[Source data]
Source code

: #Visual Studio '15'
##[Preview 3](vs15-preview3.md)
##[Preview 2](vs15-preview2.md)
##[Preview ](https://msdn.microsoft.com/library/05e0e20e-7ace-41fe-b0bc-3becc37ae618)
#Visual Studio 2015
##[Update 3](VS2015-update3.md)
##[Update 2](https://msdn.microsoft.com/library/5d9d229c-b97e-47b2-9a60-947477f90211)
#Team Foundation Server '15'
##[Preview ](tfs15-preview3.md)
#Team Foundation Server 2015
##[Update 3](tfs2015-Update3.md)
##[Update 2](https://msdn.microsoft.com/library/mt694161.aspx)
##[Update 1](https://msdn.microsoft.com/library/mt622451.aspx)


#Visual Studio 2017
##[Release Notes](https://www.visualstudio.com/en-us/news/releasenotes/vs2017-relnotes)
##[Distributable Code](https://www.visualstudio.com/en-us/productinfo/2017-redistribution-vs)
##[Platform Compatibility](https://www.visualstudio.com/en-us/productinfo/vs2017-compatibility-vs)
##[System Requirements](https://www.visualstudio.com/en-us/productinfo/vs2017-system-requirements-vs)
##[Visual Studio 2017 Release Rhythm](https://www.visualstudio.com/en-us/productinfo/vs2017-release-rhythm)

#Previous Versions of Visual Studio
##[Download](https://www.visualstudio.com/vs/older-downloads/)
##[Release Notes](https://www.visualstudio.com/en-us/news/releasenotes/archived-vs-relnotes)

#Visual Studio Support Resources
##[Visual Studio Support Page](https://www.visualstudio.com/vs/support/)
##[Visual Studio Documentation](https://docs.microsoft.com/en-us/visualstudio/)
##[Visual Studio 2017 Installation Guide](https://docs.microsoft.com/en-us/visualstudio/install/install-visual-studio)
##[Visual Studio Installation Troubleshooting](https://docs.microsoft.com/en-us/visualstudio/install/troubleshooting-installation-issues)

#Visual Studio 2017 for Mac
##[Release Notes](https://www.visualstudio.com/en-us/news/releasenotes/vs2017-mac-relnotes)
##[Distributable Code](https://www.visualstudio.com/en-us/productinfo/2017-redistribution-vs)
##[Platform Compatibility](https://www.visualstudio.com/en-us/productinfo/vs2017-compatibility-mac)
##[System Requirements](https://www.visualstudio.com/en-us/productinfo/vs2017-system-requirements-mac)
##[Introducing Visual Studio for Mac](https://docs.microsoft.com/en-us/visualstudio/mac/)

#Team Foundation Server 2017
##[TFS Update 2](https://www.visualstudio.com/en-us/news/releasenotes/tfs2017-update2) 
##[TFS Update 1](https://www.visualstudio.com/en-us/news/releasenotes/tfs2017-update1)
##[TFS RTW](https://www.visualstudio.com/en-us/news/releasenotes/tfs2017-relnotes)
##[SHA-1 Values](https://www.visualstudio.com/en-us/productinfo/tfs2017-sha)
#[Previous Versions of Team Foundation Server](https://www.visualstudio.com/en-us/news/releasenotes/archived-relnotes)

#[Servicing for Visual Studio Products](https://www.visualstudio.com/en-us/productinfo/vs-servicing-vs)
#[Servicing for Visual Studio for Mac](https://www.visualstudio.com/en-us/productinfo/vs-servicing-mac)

* * *

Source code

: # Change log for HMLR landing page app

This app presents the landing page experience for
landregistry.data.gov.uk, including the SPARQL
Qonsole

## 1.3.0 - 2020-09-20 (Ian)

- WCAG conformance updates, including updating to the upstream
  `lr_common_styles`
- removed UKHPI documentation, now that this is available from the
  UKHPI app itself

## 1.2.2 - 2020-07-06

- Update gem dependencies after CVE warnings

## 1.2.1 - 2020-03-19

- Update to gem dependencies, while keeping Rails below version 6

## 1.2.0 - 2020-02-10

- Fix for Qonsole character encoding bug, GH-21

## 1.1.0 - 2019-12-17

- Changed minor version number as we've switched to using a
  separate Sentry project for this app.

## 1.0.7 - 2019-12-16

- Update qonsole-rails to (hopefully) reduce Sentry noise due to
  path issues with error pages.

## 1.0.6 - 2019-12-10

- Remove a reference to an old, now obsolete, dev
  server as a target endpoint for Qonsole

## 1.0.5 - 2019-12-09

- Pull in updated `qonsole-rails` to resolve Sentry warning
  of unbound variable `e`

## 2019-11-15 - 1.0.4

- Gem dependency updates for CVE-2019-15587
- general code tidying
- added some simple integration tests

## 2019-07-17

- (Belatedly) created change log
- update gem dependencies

...

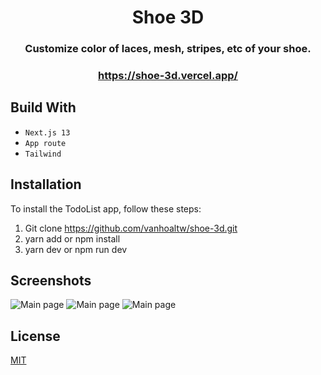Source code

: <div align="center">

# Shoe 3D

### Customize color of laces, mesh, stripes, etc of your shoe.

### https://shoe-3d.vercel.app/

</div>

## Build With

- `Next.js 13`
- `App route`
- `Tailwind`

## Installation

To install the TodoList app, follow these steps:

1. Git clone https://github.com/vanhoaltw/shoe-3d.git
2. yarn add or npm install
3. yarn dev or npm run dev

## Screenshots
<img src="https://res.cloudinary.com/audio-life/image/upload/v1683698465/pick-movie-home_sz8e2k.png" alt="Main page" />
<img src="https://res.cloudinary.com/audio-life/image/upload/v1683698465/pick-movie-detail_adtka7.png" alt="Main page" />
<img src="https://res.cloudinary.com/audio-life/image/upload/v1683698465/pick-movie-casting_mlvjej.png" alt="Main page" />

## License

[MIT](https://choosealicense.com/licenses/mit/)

What the exercise asks: Return exactly the lines above from the line that has "- Update to" through the line that has "path issues with error pages.", inclusive, and nothing else.

Solution:
- Update to gem dependencies, while keeping Rails below version 6

## 1.2.0 - 2020-02-10

- Fix for Qonsole character encoding bug, GH-21

## 1.1.0 - 2019-12-17

- Changed minor version number as we've switched to using a
  separate Sentry project for this app.

## 1.0.7 - 2019-12-16

- Update qonsole-rails to (hopefully) reduce Sentry noise due to
  path issues with error pages.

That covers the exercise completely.